***** Task input *****

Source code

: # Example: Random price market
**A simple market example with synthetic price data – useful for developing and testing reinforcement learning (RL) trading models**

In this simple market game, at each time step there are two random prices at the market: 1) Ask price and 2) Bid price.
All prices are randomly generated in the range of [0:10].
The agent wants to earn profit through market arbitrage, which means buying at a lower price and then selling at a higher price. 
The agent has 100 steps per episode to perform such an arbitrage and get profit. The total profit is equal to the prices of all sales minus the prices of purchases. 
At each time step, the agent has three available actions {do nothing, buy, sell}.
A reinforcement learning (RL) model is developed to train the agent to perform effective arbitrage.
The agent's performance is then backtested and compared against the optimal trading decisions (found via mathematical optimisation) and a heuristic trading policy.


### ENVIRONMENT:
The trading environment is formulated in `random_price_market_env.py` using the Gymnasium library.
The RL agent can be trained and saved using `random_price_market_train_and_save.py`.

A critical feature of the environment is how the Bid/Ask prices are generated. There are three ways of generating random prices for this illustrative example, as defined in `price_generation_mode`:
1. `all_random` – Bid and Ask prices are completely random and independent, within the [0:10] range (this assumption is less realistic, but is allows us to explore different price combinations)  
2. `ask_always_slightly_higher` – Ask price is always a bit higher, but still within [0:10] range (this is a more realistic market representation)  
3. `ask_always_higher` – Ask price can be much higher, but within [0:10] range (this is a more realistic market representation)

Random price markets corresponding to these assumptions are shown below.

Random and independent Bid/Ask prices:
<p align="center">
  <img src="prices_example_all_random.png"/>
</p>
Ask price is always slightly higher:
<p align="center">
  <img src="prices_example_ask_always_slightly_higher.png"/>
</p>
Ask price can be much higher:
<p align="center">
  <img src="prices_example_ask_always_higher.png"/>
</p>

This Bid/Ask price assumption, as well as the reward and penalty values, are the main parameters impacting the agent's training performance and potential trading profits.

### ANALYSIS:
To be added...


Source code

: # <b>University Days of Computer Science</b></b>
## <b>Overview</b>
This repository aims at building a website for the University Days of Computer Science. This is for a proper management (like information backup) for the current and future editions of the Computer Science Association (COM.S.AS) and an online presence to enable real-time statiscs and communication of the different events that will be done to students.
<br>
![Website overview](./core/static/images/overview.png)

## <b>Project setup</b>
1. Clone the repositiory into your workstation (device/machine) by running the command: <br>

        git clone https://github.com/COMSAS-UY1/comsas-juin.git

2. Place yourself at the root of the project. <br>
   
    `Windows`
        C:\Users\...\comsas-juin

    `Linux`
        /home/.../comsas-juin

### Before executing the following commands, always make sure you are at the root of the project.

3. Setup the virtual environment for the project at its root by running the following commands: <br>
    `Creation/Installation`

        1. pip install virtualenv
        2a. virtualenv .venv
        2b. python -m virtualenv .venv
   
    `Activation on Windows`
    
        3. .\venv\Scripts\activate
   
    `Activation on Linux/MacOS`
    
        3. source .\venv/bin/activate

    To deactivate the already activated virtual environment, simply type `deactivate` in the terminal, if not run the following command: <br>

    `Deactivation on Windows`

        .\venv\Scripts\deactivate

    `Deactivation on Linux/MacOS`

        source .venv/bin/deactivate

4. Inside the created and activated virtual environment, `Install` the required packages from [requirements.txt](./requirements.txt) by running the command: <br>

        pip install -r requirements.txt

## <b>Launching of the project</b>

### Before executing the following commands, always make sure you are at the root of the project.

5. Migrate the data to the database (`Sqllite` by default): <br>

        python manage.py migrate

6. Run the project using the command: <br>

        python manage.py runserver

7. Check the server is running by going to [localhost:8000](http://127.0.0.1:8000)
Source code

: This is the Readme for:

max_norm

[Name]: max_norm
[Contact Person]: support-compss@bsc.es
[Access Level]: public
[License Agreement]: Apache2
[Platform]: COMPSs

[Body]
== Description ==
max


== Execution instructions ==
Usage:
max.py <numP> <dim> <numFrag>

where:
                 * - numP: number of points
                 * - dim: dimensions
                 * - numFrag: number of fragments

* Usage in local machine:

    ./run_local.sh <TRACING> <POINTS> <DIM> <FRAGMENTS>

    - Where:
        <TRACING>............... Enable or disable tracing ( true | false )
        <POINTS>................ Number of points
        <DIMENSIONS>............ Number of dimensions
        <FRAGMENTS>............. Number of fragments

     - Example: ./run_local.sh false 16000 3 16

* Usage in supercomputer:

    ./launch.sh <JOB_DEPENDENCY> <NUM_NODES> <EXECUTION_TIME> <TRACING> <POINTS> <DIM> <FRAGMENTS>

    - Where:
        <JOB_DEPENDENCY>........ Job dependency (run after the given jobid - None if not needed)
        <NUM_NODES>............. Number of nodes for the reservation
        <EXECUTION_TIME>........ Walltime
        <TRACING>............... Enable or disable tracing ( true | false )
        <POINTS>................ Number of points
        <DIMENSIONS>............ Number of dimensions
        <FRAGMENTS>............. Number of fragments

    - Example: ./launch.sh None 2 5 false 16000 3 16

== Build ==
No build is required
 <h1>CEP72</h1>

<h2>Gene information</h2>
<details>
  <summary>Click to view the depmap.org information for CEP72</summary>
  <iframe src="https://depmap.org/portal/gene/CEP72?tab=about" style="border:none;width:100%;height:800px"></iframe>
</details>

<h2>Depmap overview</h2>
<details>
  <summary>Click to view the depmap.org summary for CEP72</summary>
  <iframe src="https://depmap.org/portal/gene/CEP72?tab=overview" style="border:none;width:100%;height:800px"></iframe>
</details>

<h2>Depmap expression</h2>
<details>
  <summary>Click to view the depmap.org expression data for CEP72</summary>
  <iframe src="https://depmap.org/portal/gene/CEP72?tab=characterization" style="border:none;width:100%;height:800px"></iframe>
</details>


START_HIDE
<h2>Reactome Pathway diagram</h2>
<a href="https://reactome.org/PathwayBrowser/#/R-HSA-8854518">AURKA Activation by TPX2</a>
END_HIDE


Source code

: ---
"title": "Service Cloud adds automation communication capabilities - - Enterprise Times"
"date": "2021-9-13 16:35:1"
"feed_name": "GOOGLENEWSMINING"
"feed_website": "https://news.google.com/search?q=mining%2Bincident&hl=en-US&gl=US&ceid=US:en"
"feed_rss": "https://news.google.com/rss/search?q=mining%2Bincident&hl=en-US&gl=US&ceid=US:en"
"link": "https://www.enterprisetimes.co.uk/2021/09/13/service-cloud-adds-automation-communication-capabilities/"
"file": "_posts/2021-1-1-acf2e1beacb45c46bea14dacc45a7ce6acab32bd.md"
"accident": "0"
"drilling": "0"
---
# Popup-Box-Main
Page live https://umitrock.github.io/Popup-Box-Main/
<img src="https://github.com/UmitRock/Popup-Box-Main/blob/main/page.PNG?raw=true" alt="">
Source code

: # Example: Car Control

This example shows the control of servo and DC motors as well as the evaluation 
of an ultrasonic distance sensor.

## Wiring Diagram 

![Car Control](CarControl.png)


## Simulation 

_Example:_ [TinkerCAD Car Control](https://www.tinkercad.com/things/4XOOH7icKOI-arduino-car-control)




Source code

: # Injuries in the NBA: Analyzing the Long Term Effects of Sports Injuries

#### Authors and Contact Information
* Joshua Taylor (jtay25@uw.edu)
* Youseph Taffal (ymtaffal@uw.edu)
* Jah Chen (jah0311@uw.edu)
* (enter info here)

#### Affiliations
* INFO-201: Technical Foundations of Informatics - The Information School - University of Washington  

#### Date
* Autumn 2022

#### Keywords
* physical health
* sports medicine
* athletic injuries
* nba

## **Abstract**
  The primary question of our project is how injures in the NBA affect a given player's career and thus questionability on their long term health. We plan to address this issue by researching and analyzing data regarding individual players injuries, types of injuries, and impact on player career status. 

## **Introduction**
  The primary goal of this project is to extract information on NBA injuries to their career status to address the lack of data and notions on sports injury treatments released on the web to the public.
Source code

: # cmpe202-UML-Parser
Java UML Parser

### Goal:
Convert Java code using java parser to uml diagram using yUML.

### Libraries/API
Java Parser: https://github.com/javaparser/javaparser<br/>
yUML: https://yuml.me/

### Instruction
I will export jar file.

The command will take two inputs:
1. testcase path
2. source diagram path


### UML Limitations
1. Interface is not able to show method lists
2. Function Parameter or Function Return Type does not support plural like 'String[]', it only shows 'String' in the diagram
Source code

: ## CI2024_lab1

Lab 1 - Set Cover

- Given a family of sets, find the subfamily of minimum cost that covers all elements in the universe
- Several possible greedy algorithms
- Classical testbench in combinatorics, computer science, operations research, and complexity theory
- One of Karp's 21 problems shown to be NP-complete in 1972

*****

Copy every line of the entries above in which "Days" occurs.

> **Reply**:
: # <b>University Days of Computer Science</b></b>
This repository aims at building a website for the University Days of Computer Science. This is for a proper management (like information backup) for the current and future editions of the Computer Science Association (COM.S.AS) and an online presence to enable real-time statiscs and communication of the different events that will be done to students.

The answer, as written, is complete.